Six Months Ended May 31
Exhibit 4.19
FIRST AMENDMENT TO
RIGHTS AGREEMENT
This First Amendment to Rights Agreement dated as of April 29, 2005 (this Amendment), between KB Home (f/k/a Kaufman and Broad Home Corporation), a Delaware corporation (the Company), and Mellon Investor Services LLC (f/k/a ChaseMellon Shareholder Services, L.L.C.), a limited liability company registered in the State of New Jersey, Rights Agent (the Rights Agent).
W I T N E S S E T H
WHEREAS, the Company and the Rights Agent entered into the Rights Agreement dated as of February 4, 1999 (the Rights Agreement); and
WHEREAS, pursuant to Section 27 of the Rights Agreement, the Company desires to amend the Rights Agreement to increase the Purchase Price thereunder from $135 to $270;
NOW, THEREFORE, in consideration of the premises and mutual agreements herein set forth, the parties hereby agree as follows:
1. Paragraph (b) of Section 7 of the Rights Agreement is hereby deleted in its entirety and replaced with the following new paragraph (b):
(b) The Purchase Price for each one one-hundredth of a share of Preferred Stock pursuant to the exercise of a Right shall initially be $270. The Purchase Price and the number of shares of Preferred Stock (or other securities or property, as the case may be) to be acquired upon exercise of a Right shall be subject to adjustment from time to time as provided herein and shall be payable in lawful money of the United States of America in accordance with paragraph (c) below.

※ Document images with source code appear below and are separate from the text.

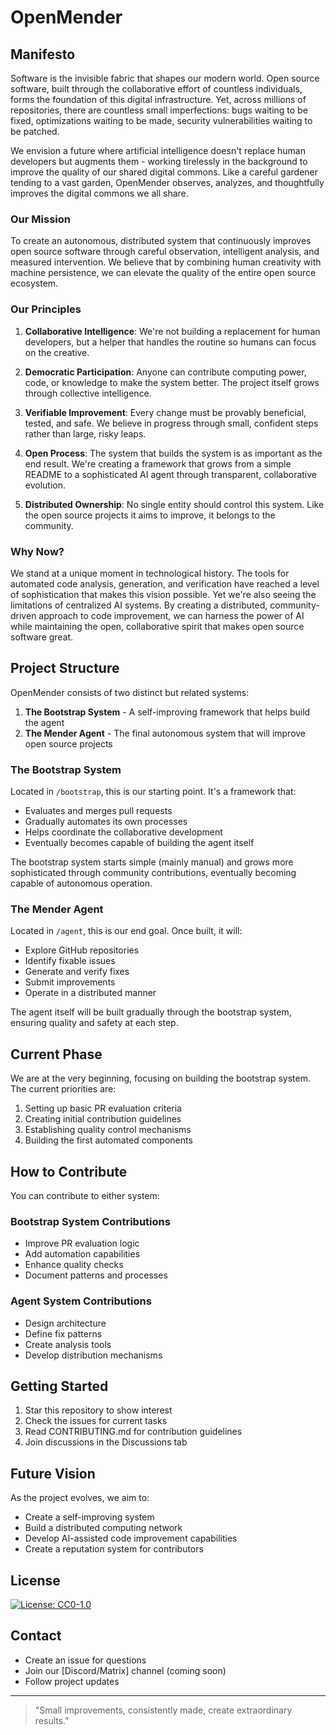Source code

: # OpenMender

## Manifesto

Software is the invisible fabric that shapes our modern world. Open source software, built through the collaborative effort of countless individuals, forms the foundation of this digital infrastructure. Yet, across millions of repositories, there are countless small imperfections: bugs waiting to be fixed, optimizations waiting to be made, security vulnerabilities waiting to be patched.

We envision a future where artificial intelligence doesn't replace human developers but augments them - working tirelessly in the background to improve the quality of our shared digital commons. Like a careful gardener tending to a vast garden, OpenMender observes, analyzes, and thoughtfully improves the digital commons we all share.

### Our Mission
To create an autonomous, distributed system that continuously improves open source software through careful observation, intelligent analysis, and measured intervention. We believe that by combining human creativity with machine persistence, we can elevate the quality of the entire open source ecosystem.

### Our Principles
1. **Collaborative Intelligence**: We're not building a replacement for human developers, but a helper that handles the routine so humans can focus on the creative.

2. **Democratic Participation**: Anyone can contribute computing power, code, or knowledge to make the system better. The project itself grows through collective intelligence.

3. **Verifiable Improvement**: Every change must be provably beneficial, tested, and safe. We believe in progress through small, confident steps rather than large, risky leaps.

4. **Open Process**: The system that builds the system is as important as the end result. We're creating a framework that grows from a simple README to a sophisticated AI agent through transparent, collaborative evolution.

5. **Distributed Ownership**: No single entity should control this system. Like the open source projects it aims to improve, it belongs to the community.

### Why Now?
We stand at a unique moment in technological history. The tools for automated code analysis, generation, and verification have reached a level of sophistication that makes this vision possible. Yet we're also seeing the limitations of centralized AI systems. By creating a distributed, community-driven approach to code improvement, we can harness the power of AI while maintaining the open, collaborative spirit that makes open source software great.

## Project Structure

OpenMender consists of two distinct but related systems:

1. **The Bootstrap System** - A self-improving framework that helps build the agent
2. **The Mender Agent** - The final autonomous system that will improve open source projects

### The Bootstrap System
Located in `/bootstrap`, this is our starting point. It's a framework that:
- Evaluates and merges pull requests
- Gradually automates its own processes
- Helps coordinate the collaborative development
- Eventually becomes capable of building the agent itself

The bootstrap system starts simple (mainly manual) and grows more sophisticated through community contributions, eventually becoming capable of autonomous operation.

### The Mender Agent
Located in `/agent`, this is our end goal. Once built, it will:
- Explore GitHub repositories
- Identify fixable issues
- Generate and verify fixes
- Submit improvements
- Operate in a distributed manner

The agent itself will be built gradually through the bootstrap system, ensuring quality and safety at each step.

## Current Phase
We are at the very beginning, focusing on building the bootstrap system. The current priorities are:

1. Setting up basic PR evaluation criteria
2. Creating initial contribution guidelines
3. Establishing quality control mechanisms
4. Building the first automated components

## How to Contribute
You can contribute to either system:

### Bootstrap System Contributions
- Improve PR evaluation logic
- Add automation capabilities
- Enhance quality checks
- Document patterns and processes

### Agent System Contributions
- Design architecture
- Define fix patterns
- Create analysis tools
- Develop distribution mechanisms

## Getting Started
1. Star this repository to show interest
2. Check the issues for current tasks
3. Read CONTRIBUTING.md for contribution guidelines
4. Join discussions in the Discussions tab

## Future Vision
As the project evolves, we aim to:
- Create a self-improving system
- Build a distributed computing network
- Develop AI-assisted code improvement capabilities
- Create a reputation system for contributors

## License
[![License: CC0-1.0](https://img.shields.io/github/license/Quasimondo/OpenMender)](LICENSE)

## Contact
- Create an issue for questions
- Join our [Discord/Matrix] channel (coming soon)
- Follow project updates

---

> "Small improvements, consistently made, create extraordinary results."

2. The first paragraph of text in the Form of Rights Certificate for Common Stock attached as Exhibit B to the Rights Agreement is hereby deleted in its entirely and replaced with the following new paragraph:
This certifies that ___, or registered assigns, is the registered owner of the number of Rights set forth above, each of which entitles the owner thereof, subject to the terms, provisions and conditions of the Rights Agreement dated as of February 4, 1999 (the Rights Agreement) between KB Home (f/k/a Kaufman and Broad Home Corporation), a Delaware corporation (the Company), and Mellon Investor Services LLC (f/k/a ChaseMellon Shareholder Services, L.L.C.), a limited liability company registered under the laws of the State of New Jersey (the Rights Agent), to purchase from the Company at any time after the Distribution Date (as such term is defined in the Rights Agreement) and prior to 5:00 P.M. (California time) on March 5, 2009 at the office or offices of the Rights Agent designated for such purpose, or its successors as Rights Agent, one one-hundredth of a fully paid, nonassessable share of Series A Participating Cumulative Preferred Stock (the Preferred Stock) of the Company, at a cash purchase price of $270 per one one-hundredth of a share (the Purchase Price), upon presentation and surrender of this Right Certificate with the Form of Election to Purchase and the related Certificate duly executed. The number of Rights evidenced by this Right Certificate (and the number of shares which may be purchased upon exercise thereof) set forth above, and the Purchase Price per share set forth above, are the number and Purchase Price as of March 5, 1999 based on the Preferred Stock as constituted at such date.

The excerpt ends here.